De officier van justitie vindt het bezit, openlijk tentoonstellen en verspreiden van alle afbeeldingen bewezen. Zij vindt dat alle afbeeldingen kinderpornografisch zijn. Dit geldt naar haar mening ook voor de virtuele plaatjes (streepjes 5 t/m 8). Het gaat volgens haar om plaatjes waarvan volwassenen meteen zien dat er geen echte kinderen op te zien zijn, maar deze tekeningen wekken volgens haar wel de suggestie van kindermisbruik, terwijl de wetgever met strafbaarstelling van virtuele kinderporno juist heeft beoogd kinderen te beschermen tegen gedrag dat hen kan aanmoedigen of verleiden tot seksuele gedragingen en tegen gedrag dat deel kan gaan uitmaken van een subcultuur die seksueel misbruik van kinderen bevordert. Zij verwijst naar een ongepubliceerd arrest van het Gerechtshof in 's-Hertogenbosch van 28 oktober 2009, parketnummer 20-003627/08, waarin volgens haar in een collectie met echte kinderpornografie een virtuele afbeelding zat en het hof zonder speciale overweging alles als kinderporno heeft bestempeld.

Het standpunt van de verdediging.

De verdediging laat de beoordeling van de eerste vier streepjes aan de rechtbank over. Namens de verdachte is aangevoerd dat de virtuele plaatjes onder streepjes 5 t/m 8 niet strafbaar zijn en dat de bedoeling van de wetgever met de strafbaarstelling van kinderporno is kinderen te beschermen tegen schending van hun integriteit en dat dit niet aan de orde is bij tekeningen waarop kinderen zijn betrokken bij seksuele gedragingen.

Het oordeel van de rechtbank.

Ten aanzien van de afbeeldingen onder streepjes 1 t/m 4.

De rechtbank acht bewezen dat dit kinderpornografie betreft op grond van het relaas van [verbalisant 1], het relaas van verbalisant [verbalisant 2], het relaas van verbalisant [verbalisant 1] en de bekennende verklaring van verdachte ter terechtzitting van 16 maart 2010 4.

Ten aanzien van de afbeeldingen onder streepjes 5 t/m 8.

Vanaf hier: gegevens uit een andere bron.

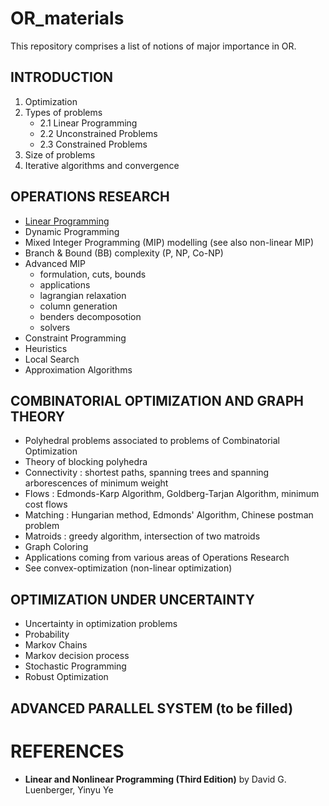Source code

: # OR_materials
This repository comprises a list of notions of major importance in OR.

## INTRODUCTION
  
  1. Optimization
  2. Types of problems
      + 2.1 Linear Programming
      + 2.2 Unconstrained Problems
      + 2.3 Constrained Problems
  3. Size of problems
  4. Iterative algorithms and convergence

## OPERATIONS RESEARCH

  - [Linear Programming](https://github.com/Jean-Giono/OR_materials/blob/main/Linear%20Programing/?target=_blank)
  - Dynamic Programming
  - Mixed Integer Programming (MIP) modelling (see also non-linear MIP)
  - Branch & Bound (BB) complexity (P, NP, Co-NP)
  - Advanced MIP
    + formulation, cuts, bounds
    + applications
    + lagrangian relaxation
    + column generation
    + benders decomposotion
    + solvers
   - Constraint Programming
   - Heuristics
   - Local Search
   - Approximation Algorithms

## COMBINATORIAL OPTIMIZATION AND GRAPH THEORY

  - Polyhedral problems associated to problems of Combinatorial Optimization
  - Theory of blocking polyhedra
  - Connectivity : shortest paths, spanning trees and spanning arborescences of minimum weight
  - Flows : Edmonds-Karp Algorithm, Goldberg-Tarjan Algorithm, minimum cost flows
  - Matching : Hungarian method, Edmonds' Algorithm, Chinese postman problem
  - Matroids : greedy algorithm, intersection of two matroids
  - Graph Coloring
  - Applications coming from various areas of Operations Research
  - See convex-optimization (non-linear optimization)

## OPTIMIZATION UNDER UNCERTAINTY

  - Uncertainty in optimization problems
  - Probability
  - Markov Chains
  - Markov decision process
  - Stochastic Programming
  - Robust Optimization
  
## ADVANCED PARALLEL SYSTEM (to be filled)


# REFERENCES
  
  - **Linear and Nonlinear Programming (Third Edition)** by David G. Luenberger, Yinyu Ye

In zijn proces-verbaal stelt zedenrechercheur [verbalisant 1] dat het om virtuele afbeeldingen gaat. Dit betekent dat er geen echte kinderen zijn te zien, maar dat de afbeeldingen helemaal kunstmatig op de computer zijn gemaakt. Dan moet de rechtbank de vraag beantwoorden of juridisch sprake is van 'schijnbare betrokkenheid' van een kennelijke 18-minner (artikel 240b, eerste lid van het Wetboek van Strafrecht). De rechtbank vindt om de volgende reden dat in deze zaak van zulke schijnbare betrokkenheid geen sprake is, anders gezegd dat deze virtuele afbeeldingen geen kinderporno in de zin van de strafwet zijn.

In een vonnis van deze rechtbank van 4 februari 2008, LJN BC3225 zijn de internationaal- en Europeesrechtelijke achtergrond, de wetsgeschiedenis en de doelstelling van het verbod op virtuele kinderporno beschreven. Niet elke gefabriceerde afbeelding is strafbaar gesteld. Uit de geschiedenis van de wet blijkt dat voor 'schijnbare betrokkenheid' is vereist dat de afgebeelde persoon net echt moet lijken. Onder meer een afbeelding waaruit meteen blijkt dat het gaat om een gemanipuleerde afbeelding die niet realistisch is, valt niet onder genoemd wetsartikel.

De rechtbank heeft de afbeeldingen op de terechtzitting achter gesloten deuren bekeken. Op elk van de vier afbeeldingen heeft de rechtbank figuren gezien. Bij de afbeelding onder het vijfde streepje is een gespierd en min of meer anatomisch correct onderlijf van een volwassen man te zien, maar ontbreekt het bij de meisjesfiguren aan voor een mens kenmerkende gezichtskleur en spiermassa en hun kapsels en gezichten (ogen) zijn mede gelet op de vorm evident getekend. Ook op de afbeelding onder het zesde streepje zijn een mannenfiguur en een meisjesfiguur te zien en is het wat betreft kleur en spieren precies andersom. Op de afbeelding onder het zevende streepje vallen bij sommige figuren de getekende voeten weg tegen de achtergrond (het ontbreekt als het ware aan scherpte) en heeft de passief betrokken jongensfiguur een kapsel met een forse kale plek op het hoofd, terwijl de actief betrokken kinderfiguur zo weinig scherp is getekend, dat niet kan worden vastgesteld of het een jongens- of een meisjesfiguur betreft. Op de afbeelding onder het achtste streepje zijn meisjesfiguren te zien die, in vergelijking minder dan bij de andere afbeeldingen het geval is, amper menselijke gezichtskleur of spiermassa hebben en die mede gelet op de vorm evident getekende kapsels en gezichten (ogen) hebben; de meest rechtse meisjesfiguur heeft naar het lijkt een anatomisch/perspectivisch opmerkelijk lang linkerbeen. Alle afbeeldingen zijn te duiden als (pornografische) (driedimensionale) cartoons c.q. animaties c.q. tekeningen.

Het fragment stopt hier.